[[ Data provided open ]]

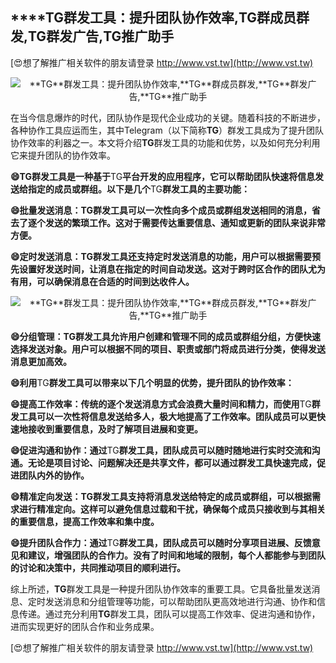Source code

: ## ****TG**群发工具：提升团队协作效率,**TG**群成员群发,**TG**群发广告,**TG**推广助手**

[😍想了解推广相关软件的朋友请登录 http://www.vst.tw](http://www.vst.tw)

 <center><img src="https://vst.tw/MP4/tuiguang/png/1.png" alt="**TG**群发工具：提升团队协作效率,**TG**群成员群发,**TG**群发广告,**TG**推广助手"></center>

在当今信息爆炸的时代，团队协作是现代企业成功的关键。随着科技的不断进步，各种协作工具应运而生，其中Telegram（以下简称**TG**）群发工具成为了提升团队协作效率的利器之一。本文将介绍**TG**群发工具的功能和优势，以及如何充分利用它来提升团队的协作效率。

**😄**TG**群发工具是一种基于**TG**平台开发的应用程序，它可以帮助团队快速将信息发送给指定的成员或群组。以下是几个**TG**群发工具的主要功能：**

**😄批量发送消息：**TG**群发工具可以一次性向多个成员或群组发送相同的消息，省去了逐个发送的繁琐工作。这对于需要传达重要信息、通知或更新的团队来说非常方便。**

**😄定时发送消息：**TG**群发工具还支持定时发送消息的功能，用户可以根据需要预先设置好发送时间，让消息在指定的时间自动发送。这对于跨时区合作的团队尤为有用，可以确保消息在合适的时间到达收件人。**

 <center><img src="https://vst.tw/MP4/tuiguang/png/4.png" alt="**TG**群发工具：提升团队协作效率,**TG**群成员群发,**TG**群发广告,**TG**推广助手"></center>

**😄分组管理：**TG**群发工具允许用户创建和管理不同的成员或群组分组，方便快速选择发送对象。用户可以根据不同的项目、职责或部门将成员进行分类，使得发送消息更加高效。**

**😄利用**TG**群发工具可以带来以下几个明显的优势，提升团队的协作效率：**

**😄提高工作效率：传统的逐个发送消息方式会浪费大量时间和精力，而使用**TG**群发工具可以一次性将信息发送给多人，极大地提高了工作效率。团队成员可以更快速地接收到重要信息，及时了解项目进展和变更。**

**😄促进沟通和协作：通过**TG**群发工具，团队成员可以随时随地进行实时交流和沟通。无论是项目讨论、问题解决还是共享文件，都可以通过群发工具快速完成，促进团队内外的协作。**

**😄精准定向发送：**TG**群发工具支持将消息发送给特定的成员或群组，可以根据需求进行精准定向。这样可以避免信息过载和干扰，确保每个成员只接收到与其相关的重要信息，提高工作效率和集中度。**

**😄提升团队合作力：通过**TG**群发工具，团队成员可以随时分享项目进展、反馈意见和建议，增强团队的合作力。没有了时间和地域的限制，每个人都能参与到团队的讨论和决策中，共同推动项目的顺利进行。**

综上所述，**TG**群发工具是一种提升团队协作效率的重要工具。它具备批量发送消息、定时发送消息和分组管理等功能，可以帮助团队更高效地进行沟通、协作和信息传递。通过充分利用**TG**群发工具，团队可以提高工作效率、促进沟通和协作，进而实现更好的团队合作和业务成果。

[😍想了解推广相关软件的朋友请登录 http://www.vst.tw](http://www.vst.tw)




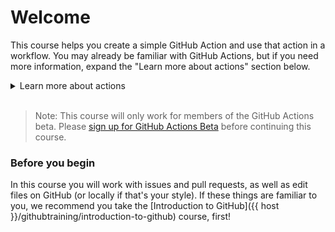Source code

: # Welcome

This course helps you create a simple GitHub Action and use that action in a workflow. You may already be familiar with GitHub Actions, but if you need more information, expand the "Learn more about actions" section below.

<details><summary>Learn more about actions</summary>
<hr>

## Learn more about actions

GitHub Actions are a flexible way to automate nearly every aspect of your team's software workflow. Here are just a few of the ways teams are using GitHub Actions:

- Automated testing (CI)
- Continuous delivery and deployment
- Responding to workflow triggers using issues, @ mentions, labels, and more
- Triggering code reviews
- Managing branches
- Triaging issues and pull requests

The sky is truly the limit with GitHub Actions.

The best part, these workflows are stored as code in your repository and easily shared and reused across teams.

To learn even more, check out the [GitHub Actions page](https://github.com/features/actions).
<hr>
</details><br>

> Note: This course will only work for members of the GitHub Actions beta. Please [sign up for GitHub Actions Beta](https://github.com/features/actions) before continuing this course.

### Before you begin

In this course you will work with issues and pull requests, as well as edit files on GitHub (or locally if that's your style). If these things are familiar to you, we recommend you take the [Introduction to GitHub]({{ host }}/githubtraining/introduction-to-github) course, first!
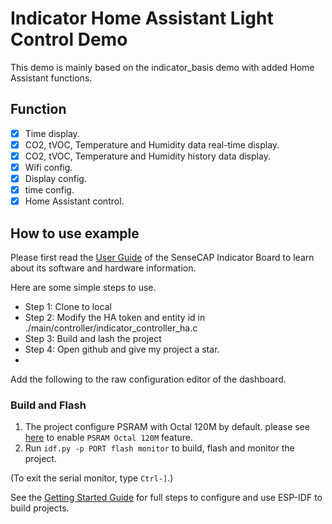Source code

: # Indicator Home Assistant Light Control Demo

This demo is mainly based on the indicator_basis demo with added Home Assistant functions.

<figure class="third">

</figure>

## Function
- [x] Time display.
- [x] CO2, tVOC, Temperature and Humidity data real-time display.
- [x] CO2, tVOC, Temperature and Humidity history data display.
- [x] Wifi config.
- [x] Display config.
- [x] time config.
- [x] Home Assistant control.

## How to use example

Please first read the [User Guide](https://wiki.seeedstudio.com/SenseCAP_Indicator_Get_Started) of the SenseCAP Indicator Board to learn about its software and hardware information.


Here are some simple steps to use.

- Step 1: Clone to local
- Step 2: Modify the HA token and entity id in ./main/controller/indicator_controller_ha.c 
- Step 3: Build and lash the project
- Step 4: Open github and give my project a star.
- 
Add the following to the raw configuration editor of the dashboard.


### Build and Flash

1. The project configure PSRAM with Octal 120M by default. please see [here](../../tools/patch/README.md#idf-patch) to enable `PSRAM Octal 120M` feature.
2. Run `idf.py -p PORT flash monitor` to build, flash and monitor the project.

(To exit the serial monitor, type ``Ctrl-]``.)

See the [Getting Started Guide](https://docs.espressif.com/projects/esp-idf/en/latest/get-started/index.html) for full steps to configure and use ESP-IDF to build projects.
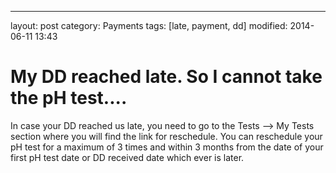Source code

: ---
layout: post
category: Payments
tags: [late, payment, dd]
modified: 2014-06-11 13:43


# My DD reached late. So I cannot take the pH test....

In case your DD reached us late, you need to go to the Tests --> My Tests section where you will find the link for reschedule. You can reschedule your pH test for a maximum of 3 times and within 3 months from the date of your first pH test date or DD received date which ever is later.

[[ Data provided closed ]]

When you reach the line holding "This demo is" in the listing above, begin retyping exactly, and stop once the line holding "# My DD reached" is done; pictures stay out.

== Reply to the task ==
This demo is mainly based on the indicator_basis demo with added Home Assistant functions.

<figure class="third">

</figure>

## Function
- [x] Time display.
- [x] CO2, tVOC, Temperature and Humidity data real-time display.
- [x] CO2, tVOC, Temperature and Humidity history data display.
- [x] Wifi config.
- [x] Display config.
- [x] time config.
- [x] Home Assistant control.

## How to use example

Please first read the [User Guide](https://wiki.seeedstudio.com/SenseCAP_Indicator_Get_Started) of the SenseCAP Indicator Board to learn about its software and hardware information.


Here are some simple steps to use.

- Step 1: Clone to local
- Step 2: Modify the HA token and entity id in ./main/controller/indicator_controller_ha.c 
- Step 3: Build and lash the project
- Step 4: Open github and give my project a star.
- 
Add the following to the raw configuration editor of the dashboard.


### Build and Flash

1. The project configure PSRAM with Octal 120M by default. please see [here](../../tools/patch/README.md#idf-patch) to enable `PSRAM Octal 120M` feature.
2. Run `idf.py -p PORT flash monitor` to build, flash and monitor the project.

(To exit the serial monitor, type ``Ctrl-]``.)

See the [Getting Started Guide](https://docs.espressif.com/projects/esp-idf/en/latest/get-started/index.html) for full steps to configure and use ESP-IDF to build projects.
Source code

: ---
layout: post
category: Payments
tags: [late, payment, dd]
modified: 2014-06-11 13:43


# My DD reached late. So I cannot take the pH test....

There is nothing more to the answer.